The sites have a high degree of integrity.

== Heritage listing ==
The Towrang Stockade, associated sites and road formations has outstanding significance as a rare, partially intact convict stockade and road side site unaffected by significant development. It reflects the culmination of Governor Darling's systematic identification of roadwork as a form of secondary punishment. Constructed as part of Thomas Mitchell's Great South Road project, the stockade is believed to have held the largest concentration of convicts in southern NSW during its operation and provides insight into the nature of convict life and labour and early road building in NSW.

Towrang Convict Stockade was listed on the New South Wales State Heritage Register on 1 February 2013 having satisfied the following criteria.

The place is important in demonstrating the course, or pattern, of cultural or natural history in New South Wales.

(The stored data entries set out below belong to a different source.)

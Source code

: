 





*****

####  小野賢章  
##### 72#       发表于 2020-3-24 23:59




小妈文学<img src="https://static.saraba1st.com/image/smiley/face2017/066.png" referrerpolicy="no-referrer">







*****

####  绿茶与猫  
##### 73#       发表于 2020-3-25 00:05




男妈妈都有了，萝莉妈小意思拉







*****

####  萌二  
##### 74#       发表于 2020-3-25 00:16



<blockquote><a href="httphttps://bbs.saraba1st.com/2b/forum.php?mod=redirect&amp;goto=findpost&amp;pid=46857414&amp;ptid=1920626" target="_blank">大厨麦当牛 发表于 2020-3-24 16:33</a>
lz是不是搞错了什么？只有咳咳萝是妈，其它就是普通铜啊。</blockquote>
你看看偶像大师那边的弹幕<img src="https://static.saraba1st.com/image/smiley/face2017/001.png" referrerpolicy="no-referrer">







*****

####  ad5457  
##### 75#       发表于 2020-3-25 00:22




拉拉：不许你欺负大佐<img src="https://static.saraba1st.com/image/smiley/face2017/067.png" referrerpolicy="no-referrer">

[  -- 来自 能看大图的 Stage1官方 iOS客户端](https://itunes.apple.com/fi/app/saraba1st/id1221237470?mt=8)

The Towrang stockade, associated sites and road formations have state historical significance for their links to Governor Darling's "Great Roads" plan, which reflected his program of expansion and exploration in the colony. The program also reflected Darling's understanding of the links between a good road system and economic development. The sites also have local and State significance for their part in the development of the area between Marulen and Goulburn and improved communication between Sydney and the southern settlements.

The Towrang Stockade also has state historical significance as a physical remnant of stockades constructed in response to the use of chain gangs. The apparent harshness of life at the stockade and numbers of convicts based there reflected implementation of the British Government requirements for harsher punishment in the colony to reinforce the threat of transport as punishment in Britain, and Darling's use of chain gangs for convicts not suitable for placement with settlers.

The place is important in demonstrating aesthetic characteristics and/or a high degree of creative or technical achievement in New South Wales.

The bridge, culverts and road alignment have landmark qualities. They have ability to provide insight into the nature of convict life, labour and early road building methods and the bridge and culverts demonstrate a fine level of workmanship in stone.

The place has potential to yield information that will contribute to an understanding of the cultural or natural history of New South Wales.

The stockade and road formations have state significance for their ability to provide evidence of convict era technologies. They also have the potential to yield further information on the cultural values of the region.

The place possesses uncommon, rare or endangered aspects of the cultural or natural history of New South Wales.

The combination of bridge, road, culverts and the stockade area has state significance as a rare example of convict settlement and industry. The stockade is rare as a still partially intact convict stockade that has not suffered subsequent development.

The place is important in demonstrating the principal characteristics of a class of cultural or natural places/environments in New South Wales.

The culverts and bridge have state significance as excellent examples of their construction while the Stockade site is representative of a number constructed for convict road gangs during the building of the road South from Sydney.